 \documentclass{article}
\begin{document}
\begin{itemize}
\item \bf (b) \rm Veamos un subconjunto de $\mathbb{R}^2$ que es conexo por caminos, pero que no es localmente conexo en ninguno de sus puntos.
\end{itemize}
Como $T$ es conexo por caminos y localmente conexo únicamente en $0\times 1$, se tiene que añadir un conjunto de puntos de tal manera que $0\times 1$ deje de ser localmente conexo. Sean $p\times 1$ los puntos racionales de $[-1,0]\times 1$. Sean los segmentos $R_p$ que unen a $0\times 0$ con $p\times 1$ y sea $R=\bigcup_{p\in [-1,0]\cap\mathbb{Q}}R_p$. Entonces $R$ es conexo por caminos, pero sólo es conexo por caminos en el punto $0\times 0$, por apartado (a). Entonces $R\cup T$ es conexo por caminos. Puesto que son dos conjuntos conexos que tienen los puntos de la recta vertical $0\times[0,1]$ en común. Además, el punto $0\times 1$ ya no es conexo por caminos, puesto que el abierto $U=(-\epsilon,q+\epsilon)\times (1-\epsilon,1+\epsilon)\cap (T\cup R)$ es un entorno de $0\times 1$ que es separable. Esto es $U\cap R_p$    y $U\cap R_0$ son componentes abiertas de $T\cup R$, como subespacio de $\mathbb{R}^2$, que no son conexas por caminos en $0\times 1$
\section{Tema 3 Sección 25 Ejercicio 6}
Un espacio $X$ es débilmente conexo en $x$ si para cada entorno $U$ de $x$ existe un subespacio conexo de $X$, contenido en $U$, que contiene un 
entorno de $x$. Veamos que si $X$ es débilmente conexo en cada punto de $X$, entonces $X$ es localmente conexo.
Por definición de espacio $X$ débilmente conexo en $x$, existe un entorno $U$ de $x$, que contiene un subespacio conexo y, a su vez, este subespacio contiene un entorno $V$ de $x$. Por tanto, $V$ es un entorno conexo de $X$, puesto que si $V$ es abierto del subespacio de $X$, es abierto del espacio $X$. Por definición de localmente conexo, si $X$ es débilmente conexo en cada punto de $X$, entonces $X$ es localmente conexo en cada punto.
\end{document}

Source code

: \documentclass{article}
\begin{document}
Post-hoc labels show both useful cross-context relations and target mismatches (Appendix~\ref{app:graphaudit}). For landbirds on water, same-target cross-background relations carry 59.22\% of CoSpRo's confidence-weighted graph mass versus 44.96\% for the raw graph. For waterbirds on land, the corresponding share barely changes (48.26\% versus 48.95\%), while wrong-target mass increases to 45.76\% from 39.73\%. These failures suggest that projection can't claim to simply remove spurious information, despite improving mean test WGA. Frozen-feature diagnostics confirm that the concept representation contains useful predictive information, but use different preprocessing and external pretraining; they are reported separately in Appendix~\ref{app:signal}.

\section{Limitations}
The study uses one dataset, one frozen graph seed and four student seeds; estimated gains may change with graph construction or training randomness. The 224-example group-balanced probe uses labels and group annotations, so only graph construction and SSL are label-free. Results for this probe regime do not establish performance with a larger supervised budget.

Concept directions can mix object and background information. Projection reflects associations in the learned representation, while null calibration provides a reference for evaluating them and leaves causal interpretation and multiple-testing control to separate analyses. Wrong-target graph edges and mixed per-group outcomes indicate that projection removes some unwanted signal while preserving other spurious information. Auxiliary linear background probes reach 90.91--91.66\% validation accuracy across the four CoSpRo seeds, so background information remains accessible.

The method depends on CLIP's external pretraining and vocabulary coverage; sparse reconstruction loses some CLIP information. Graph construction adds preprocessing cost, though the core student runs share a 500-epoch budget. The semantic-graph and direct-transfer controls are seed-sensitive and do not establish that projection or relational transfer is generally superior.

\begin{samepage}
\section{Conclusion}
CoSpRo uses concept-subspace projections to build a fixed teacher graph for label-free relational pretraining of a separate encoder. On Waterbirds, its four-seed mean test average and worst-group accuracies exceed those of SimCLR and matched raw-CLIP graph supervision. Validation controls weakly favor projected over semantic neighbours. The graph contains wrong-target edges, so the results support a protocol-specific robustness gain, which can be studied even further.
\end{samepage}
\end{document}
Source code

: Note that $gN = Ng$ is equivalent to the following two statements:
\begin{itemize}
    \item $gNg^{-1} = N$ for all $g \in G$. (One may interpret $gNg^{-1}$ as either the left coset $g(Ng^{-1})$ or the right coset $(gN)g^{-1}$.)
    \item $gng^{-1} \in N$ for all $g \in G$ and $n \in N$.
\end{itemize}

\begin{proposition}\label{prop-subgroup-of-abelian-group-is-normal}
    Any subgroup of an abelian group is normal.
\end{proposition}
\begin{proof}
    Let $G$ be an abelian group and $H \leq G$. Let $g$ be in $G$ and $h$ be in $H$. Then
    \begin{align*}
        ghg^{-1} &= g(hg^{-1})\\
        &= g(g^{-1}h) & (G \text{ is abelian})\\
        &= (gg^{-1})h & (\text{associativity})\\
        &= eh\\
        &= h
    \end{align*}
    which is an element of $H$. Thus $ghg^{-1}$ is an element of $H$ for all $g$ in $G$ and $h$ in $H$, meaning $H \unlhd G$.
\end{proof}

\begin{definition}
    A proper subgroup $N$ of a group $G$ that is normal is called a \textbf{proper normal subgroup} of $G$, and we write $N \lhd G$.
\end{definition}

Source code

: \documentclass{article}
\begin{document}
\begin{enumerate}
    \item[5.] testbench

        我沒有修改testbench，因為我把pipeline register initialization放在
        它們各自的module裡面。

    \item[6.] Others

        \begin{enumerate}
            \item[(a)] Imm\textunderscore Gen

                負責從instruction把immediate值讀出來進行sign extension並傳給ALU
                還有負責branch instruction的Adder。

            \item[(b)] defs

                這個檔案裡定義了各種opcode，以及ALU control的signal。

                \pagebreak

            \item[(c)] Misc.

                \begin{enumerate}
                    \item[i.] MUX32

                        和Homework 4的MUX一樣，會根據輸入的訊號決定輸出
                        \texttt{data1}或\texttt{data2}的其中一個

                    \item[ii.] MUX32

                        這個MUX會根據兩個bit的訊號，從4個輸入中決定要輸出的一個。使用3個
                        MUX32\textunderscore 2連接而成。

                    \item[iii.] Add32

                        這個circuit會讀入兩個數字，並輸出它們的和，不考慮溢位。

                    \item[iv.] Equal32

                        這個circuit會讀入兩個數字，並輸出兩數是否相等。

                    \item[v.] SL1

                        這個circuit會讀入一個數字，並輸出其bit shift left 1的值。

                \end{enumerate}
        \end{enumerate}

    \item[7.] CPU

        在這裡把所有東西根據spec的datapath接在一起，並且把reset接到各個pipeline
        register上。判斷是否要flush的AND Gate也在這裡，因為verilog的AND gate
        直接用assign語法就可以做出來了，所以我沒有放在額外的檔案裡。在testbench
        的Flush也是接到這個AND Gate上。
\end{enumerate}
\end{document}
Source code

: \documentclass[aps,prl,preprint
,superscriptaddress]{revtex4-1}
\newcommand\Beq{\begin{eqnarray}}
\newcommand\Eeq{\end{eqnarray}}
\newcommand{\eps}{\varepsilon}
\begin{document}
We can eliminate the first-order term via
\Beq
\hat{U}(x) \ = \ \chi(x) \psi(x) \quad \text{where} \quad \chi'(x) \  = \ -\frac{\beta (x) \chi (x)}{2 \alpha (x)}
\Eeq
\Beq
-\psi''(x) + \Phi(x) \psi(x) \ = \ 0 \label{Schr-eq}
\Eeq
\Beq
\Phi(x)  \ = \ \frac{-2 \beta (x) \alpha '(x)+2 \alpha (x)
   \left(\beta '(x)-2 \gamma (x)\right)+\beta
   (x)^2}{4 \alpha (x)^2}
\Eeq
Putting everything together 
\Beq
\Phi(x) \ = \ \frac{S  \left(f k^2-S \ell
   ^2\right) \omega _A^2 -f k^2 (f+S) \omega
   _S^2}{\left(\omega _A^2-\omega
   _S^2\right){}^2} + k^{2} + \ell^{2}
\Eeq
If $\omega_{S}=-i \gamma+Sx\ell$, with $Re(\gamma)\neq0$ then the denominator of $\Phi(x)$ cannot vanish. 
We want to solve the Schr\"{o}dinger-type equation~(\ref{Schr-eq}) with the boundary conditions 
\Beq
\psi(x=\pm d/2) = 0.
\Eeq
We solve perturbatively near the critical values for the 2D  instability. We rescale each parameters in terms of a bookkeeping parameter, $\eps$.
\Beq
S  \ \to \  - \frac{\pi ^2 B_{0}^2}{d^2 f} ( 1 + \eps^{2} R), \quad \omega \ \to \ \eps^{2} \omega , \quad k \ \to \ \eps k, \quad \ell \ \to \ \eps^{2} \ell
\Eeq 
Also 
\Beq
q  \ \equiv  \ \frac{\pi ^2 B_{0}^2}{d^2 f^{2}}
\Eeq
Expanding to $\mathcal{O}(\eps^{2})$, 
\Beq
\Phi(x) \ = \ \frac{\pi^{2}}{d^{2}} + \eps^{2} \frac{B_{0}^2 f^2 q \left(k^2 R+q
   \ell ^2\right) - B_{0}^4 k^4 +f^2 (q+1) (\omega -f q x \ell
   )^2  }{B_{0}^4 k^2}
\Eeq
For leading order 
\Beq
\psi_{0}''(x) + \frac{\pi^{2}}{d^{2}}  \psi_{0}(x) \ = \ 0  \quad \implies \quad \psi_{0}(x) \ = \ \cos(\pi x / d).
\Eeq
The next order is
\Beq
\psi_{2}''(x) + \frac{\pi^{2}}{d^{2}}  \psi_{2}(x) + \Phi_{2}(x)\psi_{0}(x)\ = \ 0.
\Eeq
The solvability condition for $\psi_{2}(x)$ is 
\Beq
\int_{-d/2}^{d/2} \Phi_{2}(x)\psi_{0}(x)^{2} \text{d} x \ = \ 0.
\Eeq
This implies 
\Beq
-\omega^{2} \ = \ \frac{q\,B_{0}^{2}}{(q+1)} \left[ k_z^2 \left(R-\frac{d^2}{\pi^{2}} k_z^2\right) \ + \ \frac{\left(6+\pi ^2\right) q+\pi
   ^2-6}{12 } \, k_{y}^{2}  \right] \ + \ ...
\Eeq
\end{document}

+ + + + + + +

Problem to solve → Say how many lines in the records contain the word "contiene". Nothing but the number is required.

Solution to the problem → 2